We are Berliners now!

It took me 3 days to adjust to the climate and getting over jet lag so that I'm only starting this year's exchange experience here today. Hubby slept it off for almost 36 hours.
The weather is only beautiful, around 80 degrees with a welcome breeze. We had a few little adventures already in between our napping bouts, but here's about the apartment first.

 It's in a very nice area on the high-end outskirts in Berlin, a maisonette --which should have forewarned me that steps are involved. Not a problem; they keep you fit and all that. But dragging about 250 pounds of luggage up 46 steps almost broke our backs. As I learned on my latest trip to Germany recently, taxi drivers aren't obliged to lift your bags in or out of the car anymore. Must be new union regulations. And our female taxi driver certainly had no inkling to help. She clutched her card machine for payment while hubby and lifted the bags out of the huge van. Then we saw the steps. Somehow I had not realized we were on the 4th floor.
The circular stair case to the upper floor that has a wrap around terrace the size of most Irish flats totally took the wind out of us. No wonder we collapsed. We wonder can you hire a man to carry suitcases up or down the stairs into a car for you? There should be an app for that!

We haven't unpacked yet.
Two nice terraces with lovely views await us for breakfast and other meals.Mega parties could be and were hosted here, I'm sure.
Computer is giving me a tough time rotating the pics. Sorry about that! I'm working on it.

Friday, June 3, 2016

Are You Packed yet?

Hairdresser, car wash, laundry, shopping groceries for our exchange partners on their first night.
The list seems endless, I should say seemed endless.Now there is an end in sight: Tomorrow is the due date. By then, by hook or by crook, we have to get out of here. The lawn men came early enough to get us jump into action.

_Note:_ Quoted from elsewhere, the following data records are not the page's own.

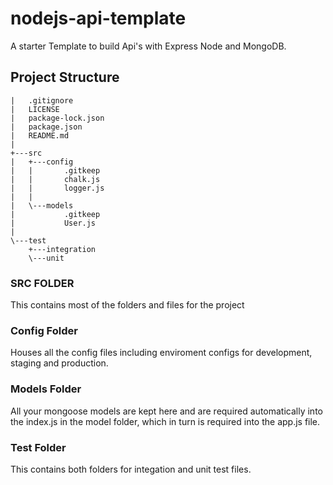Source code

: # nodejs-api-template
A starter Template to build Api's with Express Node and MongoDB. 

## Project Structure

```|   .eslintrc.json
|   .gitignore
|   LICENSE
|   package-lock.json
|   package.json
|   README.md
|
+---src
|   +---config
|   |       .gitkeep
|   |       chalk.js
|   |       logger.js
|   |
|   \---models
|           .gitkeep
|           User.js
|
\---test
    +---integration
    \---unit

```

### SRC FOLDER
This contains most of the folders and  files for the project

### Config Folder
Houses all the config files including enviroment configs for development, staging and production.

### Models Folder
All your mongoose models are kept here and are required automatically into the index.js in the model folder, which in turn is required into the app.js file.


### Test Folder
This contains both folders for integation and unit test files.



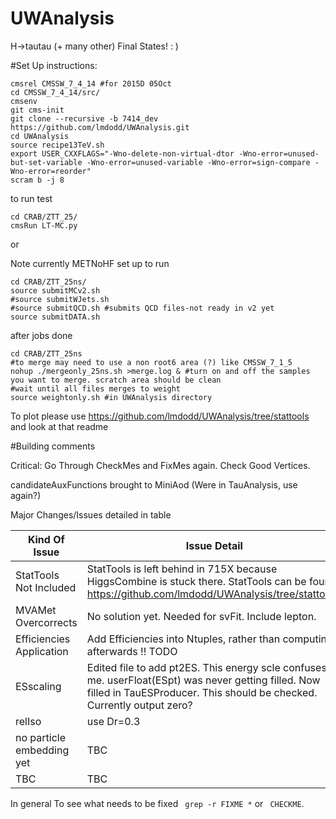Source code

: UWAnalysis
==========

H->tautau (+ many other) Final States! : )


#Set Up instructions:

```
cmsrel CMSSW_7_4_14 #for 2015D 05Oct
cd CMSSW_7_4_14/src/
cmsenv
git cms-init 
git clone --recursive -b 7414_dev https://github.com/lmdodd/UWAnalysis.git   
cd UWAnalysis
source recipe13TeV.sh
export USER_CXXFLAGS="-Wno-delete-non-virtual-dtor -Wno-error=unused-but-set-variable -Wno-error=unused-variable -Wno-error=sign-compare -Wno-error=reorder"
scram b -j 8
```
to run test

```
cd CRAB/ZTT_25/
cmsRun LT-MC.py
```

or 

Note currently METNoHF set up to run 

```
cd CRAB/ZTT_25ns/
source submitMCv2.sh
#source submitWJets.sh
#source submitQCD.sh #submits QCD files-not ready in v2 yet
source submitDATA.sh
```

after jobs done

```
cd CRAB/ZTT_25ns
#to merge may need to use a non root6 area (?) like CMSSW_7_1_5 
nohup ./mergeonly_25ns.sh >merge.log & #turn on and off the samples you want to merge. scratch area should be clean
#wait until all files merges to weight
source weightonly.sh #in UWAnalysis directory
```

To plot please use https://github.com/lmdodd/UWAnalysis/tree/stattools and look at that readme




#Building comments

Critical: Go Through CheckMes and FixMes again. Check Good Vertices.

candidateAuxFunctions brought to MiniAod (Were in TauAnalysis, use again?)

Major Changes/Issues detailed in table

| Kind Of Issue  | Issue Detail |
| ------------- | ------------- |
| StatTools Not Included  | StatTools is left behind in 715X because HiggsCombine is stuck there. StatTools can be found https://github.com/lmdodd/UWAnalysis/tree/stattools.  |
| MVAMet Overcorrects | No solution yet. Needed for svFit. Include lepton. |
| Efficiencies Application | Add Efficiencies into Ntuples, rather than computing afterwards !! TODO|
| ESscaling | Edited file to add pt2ES. This energy scle confuses me. userFloat(ESpt) was never getting filled. Now filled in TauESProducer. This should be checked. Currently output zero? |
| relIso | use Dr=0.3 | 
| no particle embedding yet | TBC |
| TBC | TBC |

In general To see what needs to be fixed ``` grep -r FIXME *``` or ``` CHECKME```. 


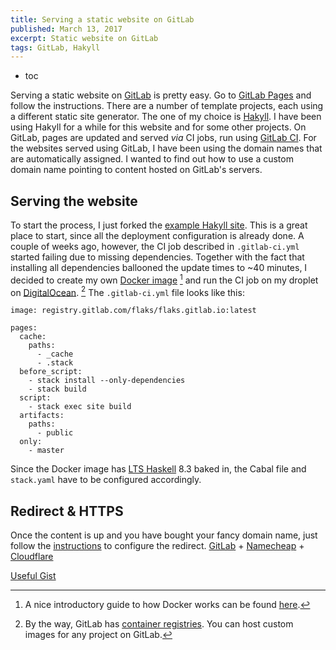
```yaml
---
title: Serving a static website on GitLab
published: March 13, 2017
excerpt: Static website on GitLab
tags: GitLab, Hakyll
---
```


* toc

Serving a static website on [GitLab] is pretty easy.
Go to [GitLab Pages] and follow the instructions. There are a number of template projects, each using a
different static site generator. The one of my choice is [Hakyll].
I have been using Hakyll for a while for this website and for some other projects.
On GitLab, pages are updated and served _via_ CI jobs, run using [GitLab CI].
For the websites served using GitLab, I have been using the domain names that are automatically assigned.
I wanted to find out how to use a custom domain name pointing to content hosted on GitLab's servers.

## Serving the website

To start the process, I just forked the [example Hakyll site]. This is a great place to start, since
all the deployment configuration is already done.
A couple of weeks ago, however, the CI job described in `.gitlab-ci.yml` started failing due
to missing dependencies. Together with the fact that installing all dependencies ballooned the
update times to ~40 minutes, I decided to create my own [Docker image] [^1] and run the CI job on
my droplet on [DigitalOcean]. [^2]
The `.gitlab-ci.yml` file looks like this:
``` {lang="yml" text="GitLab CI and CD job"}
image: registry.gitlab.com/flaks/flaks.gitlab.io:latest

pages:
  cache:
    paths:
      - _cache
      - .stack
  before_script:
    - stack install --only-dependencies
    - stack build
  script:
    - stack exec site build
  artifacts:
    paths:
      - public
  only:
    - master
```
Since the Docker image has [LTS Haskell] 8.3 baked in, the Cabal file and
`stack.yaml` have to be configured accordingly.

## Redirect & HTTPS

Once the content is up and you have bought your fancy domain name, just follow the [instructions]
to configure the redirect.
[GitLab] + [Namecheap] + [Cloudflare]

[Useful Gist]

[GitLab]: https://gitlab.com/
[GitLab Pages]: https://pages.gitlab.io/
[Hakyll]: https://jaspervdj.be/hakyll/
[GitLab CI]: https://about.gitlab.com/gitlab-ci/
[example Hakyll site]: https://gitlab.com/pages/hakyll
[Docker image]: https://www.docker.com/
[DigitalOcean]: https://www.digitalocean.com/
[LTS Haskell]: https://github.com/fpco/lts-haskell#readme
[instructions]: https://about.gitlab.com/2016/04/07/gitlab-pages-setup/#custom-domains
[Namecheap]: https://www.namecheap.com/
[Cloudflare]: https://www.cloudflare.com/
[Useful Gist]: https://gist.github.com/cvan/8630f847f579f90e0c014dc5199c337b

[^1]: A nice introductory guide to how Docker works can be found [here](https://prakhar.me/docker-curriculum/).
[^2]: By the way, GitLab has [container registries](http://docs.gitlab.com/ce/user/project/container_registry.html).
  You can host custom images for any project on GitLab.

Where does this expression come from:Are you packed yet? Obviously, I won't be packed myself but our stuff. As a native German I'm asking: Shouldn't it be "Have you packed yet?" grammatically? And why does this question annoy me every time? Maybe because of a guilty feeling? But we're entering philosophical territory here and you are looking for nice pictures and anecdotes; even the nitty gritty, be honest- some juicy tidbits of what goes wrong. Or am I wrong?

Germany, here we come! No more rain and flooding, please!